Interaction analysis

We investigated multiplicative and additive interactions. Multiplicative interaction was evaluated by performing a likelihood ratio test from the fitting of the logistic regression models both with and without the interaction term. Additive interaction between abdominal obesity and dichotomized PRS was assessed by RERI. Particularly, we dichotomized PRS at the median of the PRS and compared individuals above or equal to the median to those below the median.
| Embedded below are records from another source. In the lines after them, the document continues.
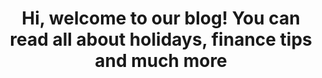 ---
layout: home
title: Hi, welcome to our blog! You can read all about holidays, finance tips
  and much more
metaDesc: Cyclesouls is the lifestyle blog of Craig England and Donna Berrie
postsHeading: Latest posts
archiveButtonText: See all
socialImage: ""
---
RERI is expressed using the following formula: RERI = RR11 − RR01 − RR10 + 1, where RR is the relative risk; the reference group consisted of individuals with lower 50% of the T2D genetic risk and without abdominal obesity; RR01 represented individuals with lower 50% of T2D genetic risk and with abdominal obesity; RR10 represented individuals with upper 50% of T2D genetic risk and without abdominal obesity; and RR11 represented individuals with upper 50% of T2D genetic risk and with abdominal obesity.